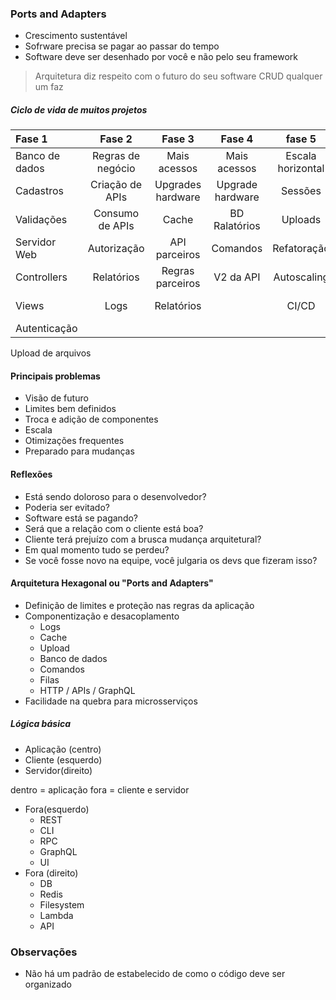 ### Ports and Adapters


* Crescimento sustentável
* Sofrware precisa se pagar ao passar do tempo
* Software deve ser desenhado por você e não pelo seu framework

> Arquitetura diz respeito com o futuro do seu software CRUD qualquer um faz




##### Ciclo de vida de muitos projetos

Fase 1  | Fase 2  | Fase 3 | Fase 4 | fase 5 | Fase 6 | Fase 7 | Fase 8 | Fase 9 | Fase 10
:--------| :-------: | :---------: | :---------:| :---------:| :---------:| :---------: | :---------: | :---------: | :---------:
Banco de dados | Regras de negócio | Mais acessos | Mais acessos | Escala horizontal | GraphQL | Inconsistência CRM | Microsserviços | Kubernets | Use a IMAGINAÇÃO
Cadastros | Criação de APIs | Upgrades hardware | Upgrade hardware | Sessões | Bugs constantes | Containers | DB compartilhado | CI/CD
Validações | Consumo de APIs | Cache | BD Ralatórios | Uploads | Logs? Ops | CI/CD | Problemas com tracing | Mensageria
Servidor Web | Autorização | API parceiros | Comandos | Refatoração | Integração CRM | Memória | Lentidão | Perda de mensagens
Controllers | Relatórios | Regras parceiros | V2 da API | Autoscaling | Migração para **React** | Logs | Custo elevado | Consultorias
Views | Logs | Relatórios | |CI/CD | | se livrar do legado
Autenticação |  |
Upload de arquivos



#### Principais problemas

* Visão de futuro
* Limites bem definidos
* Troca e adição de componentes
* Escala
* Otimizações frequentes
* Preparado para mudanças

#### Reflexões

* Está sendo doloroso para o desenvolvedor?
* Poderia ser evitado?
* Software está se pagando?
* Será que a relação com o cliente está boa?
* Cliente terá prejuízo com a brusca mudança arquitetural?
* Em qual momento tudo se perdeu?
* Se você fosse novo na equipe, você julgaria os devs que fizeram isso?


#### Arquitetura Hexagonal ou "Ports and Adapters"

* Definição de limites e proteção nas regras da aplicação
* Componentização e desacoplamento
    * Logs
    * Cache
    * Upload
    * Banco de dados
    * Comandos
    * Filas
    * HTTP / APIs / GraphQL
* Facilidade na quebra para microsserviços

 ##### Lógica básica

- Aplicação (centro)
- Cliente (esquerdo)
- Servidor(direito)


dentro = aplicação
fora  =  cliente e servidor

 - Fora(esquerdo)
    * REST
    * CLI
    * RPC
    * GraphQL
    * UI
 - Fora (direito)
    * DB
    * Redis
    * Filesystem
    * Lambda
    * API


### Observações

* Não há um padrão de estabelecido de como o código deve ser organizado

-----

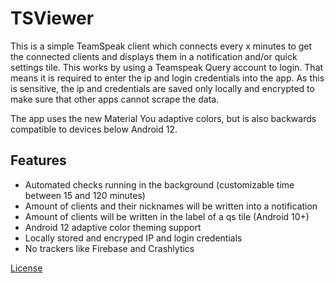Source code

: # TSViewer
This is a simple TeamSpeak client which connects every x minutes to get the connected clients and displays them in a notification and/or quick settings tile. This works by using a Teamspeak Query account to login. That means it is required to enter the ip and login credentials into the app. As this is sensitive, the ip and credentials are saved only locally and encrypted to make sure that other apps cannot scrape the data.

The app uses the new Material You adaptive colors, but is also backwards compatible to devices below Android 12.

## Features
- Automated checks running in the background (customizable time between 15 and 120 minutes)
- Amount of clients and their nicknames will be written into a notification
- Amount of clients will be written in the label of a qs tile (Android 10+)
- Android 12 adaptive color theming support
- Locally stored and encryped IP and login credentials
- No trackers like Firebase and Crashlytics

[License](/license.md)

-----

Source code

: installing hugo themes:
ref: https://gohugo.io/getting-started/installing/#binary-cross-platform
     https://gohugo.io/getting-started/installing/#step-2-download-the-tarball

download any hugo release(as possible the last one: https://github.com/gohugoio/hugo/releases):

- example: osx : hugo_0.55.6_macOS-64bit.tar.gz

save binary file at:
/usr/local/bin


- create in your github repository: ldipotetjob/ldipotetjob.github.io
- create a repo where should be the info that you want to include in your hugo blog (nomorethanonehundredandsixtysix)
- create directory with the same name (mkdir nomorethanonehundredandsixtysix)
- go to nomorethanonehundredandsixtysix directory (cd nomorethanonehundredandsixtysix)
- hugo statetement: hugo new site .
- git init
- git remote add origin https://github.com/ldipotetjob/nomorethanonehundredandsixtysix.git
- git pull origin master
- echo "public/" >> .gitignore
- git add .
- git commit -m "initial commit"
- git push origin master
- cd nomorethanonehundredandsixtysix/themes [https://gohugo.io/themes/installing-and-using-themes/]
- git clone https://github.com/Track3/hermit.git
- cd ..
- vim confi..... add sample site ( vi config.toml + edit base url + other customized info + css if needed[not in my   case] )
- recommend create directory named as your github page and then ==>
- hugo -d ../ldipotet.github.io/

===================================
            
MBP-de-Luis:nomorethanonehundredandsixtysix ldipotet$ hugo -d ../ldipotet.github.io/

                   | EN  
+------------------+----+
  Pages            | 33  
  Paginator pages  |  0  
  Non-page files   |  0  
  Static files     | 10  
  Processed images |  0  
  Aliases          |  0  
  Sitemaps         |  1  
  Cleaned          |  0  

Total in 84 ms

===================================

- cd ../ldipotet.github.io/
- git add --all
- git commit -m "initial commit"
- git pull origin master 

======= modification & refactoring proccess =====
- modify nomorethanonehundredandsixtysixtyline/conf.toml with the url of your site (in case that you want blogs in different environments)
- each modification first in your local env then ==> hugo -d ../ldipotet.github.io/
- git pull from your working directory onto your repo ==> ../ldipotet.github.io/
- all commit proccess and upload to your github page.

-----

*About this task*
From the entries above, write out only the lines starting at the line that holds "- git pull from" and ending at the line that holds "- all commit", keeping both and matching them exactly.

*Answer for this exercise*
- git pull from your working directory onto your repo ==> ../ldipotet.github.io/
- all commit proccess and upload to your github page.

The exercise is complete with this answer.